TRY IT.
For the records below, output each line exactly as it appears, from the first through the line with "آیت‌الله حسینعلی منتظری".

DATA RECORDS.
───

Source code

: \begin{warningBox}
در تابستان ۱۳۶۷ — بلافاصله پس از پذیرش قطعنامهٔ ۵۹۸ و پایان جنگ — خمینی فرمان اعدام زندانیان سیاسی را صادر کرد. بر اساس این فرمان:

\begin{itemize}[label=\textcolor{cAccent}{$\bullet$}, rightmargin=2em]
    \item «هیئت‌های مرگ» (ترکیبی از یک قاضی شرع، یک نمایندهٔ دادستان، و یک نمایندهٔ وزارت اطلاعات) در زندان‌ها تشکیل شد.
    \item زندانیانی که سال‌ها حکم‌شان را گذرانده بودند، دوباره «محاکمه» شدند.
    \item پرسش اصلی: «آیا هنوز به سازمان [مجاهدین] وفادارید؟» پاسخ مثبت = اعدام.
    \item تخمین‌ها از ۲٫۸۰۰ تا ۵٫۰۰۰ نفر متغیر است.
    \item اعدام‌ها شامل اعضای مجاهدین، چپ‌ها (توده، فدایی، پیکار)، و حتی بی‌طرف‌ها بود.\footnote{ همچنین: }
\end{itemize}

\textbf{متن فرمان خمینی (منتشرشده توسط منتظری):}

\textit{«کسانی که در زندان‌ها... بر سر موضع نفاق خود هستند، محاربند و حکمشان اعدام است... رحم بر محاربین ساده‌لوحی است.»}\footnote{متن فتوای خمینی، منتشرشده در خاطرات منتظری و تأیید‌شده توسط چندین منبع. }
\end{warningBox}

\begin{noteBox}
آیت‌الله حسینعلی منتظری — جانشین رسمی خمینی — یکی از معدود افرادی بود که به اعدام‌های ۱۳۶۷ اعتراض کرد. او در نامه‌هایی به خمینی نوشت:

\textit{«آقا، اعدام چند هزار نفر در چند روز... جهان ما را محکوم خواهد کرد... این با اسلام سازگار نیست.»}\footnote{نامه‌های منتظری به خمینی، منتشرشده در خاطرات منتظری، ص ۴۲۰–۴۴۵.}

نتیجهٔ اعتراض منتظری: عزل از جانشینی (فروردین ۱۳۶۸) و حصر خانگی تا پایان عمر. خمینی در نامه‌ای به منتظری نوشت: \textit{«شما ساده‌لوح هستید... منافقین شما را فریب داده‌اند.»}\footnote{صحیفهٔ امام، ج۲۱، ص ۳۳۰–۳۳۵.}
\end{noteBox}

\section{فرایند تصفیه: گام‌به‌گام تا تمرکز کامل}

───

REPLY TO THE TASK.
Source code

: \begin{warningBox}
در تابستان ۱۳۶۷ — بلافاصله پس از پذیرش قطعنامهٔ ۵۹۸ و پایان جنگ — خمینی فرمان اعدام زندانیان سیاسی را صادر کرد. بر اساس این فرمان:

\begin{itemize}[label=\textcolor{cAccent}{$\bullet$}, rightmargin=2em]
    \item «هیئت‌های مرگ» (ترکیبی از یک قاضی شرع، یک نمایندهٔ دادستان، و یک نمایندهٔ وزارت اطلاعات) در زندان‌ها تشکیل شد.
    \item زندانیانی که سال‌ها حکم‌شان را گذرانده بودند، دوباره «محاکمه» شدند.
    \item پرسش اصلی: «آیا هنوز به سازمان [مجاهدین] وفادارید؟» پاسخ مثبت = اعدام.
    \item تخمین‌ها از ۲٫۸۰۰ تا ۵٫۰۰۰ نفر متغیر است.
    \item اعدام‌ها شامل اعضای مجاهدین، چپ‌ها (توده، فدایی، پیکار)، و حتی بی‌طرف‌ها بود.\footnote{ همچنین: }
\end{itemize}

\textbf{متن فرمان خمینی (منتشرشده توسط منتظری):}

\textit{«کسانی که در زندان‌ها... بر سر موضع نفاق خود هستند، محاربند و حکمشان اعدام است... رحم بر محاربین ساده‌لوحی است.»}\footnote{متن فتوای خمینی، منتشرشده در خاطرات منتظری و تأیید‌شده توسط چندین منبع. }
\end{warningBox}

\begin{noteBox}
آیت‌الله حسینعلی منتظری — جانشین رسمی خمینی — یکی از معدود افرادی بود که به اعدام‌های ۱۳۶۷ اعتراض کرد. او در نامه‌هایی به خمینی نوشت:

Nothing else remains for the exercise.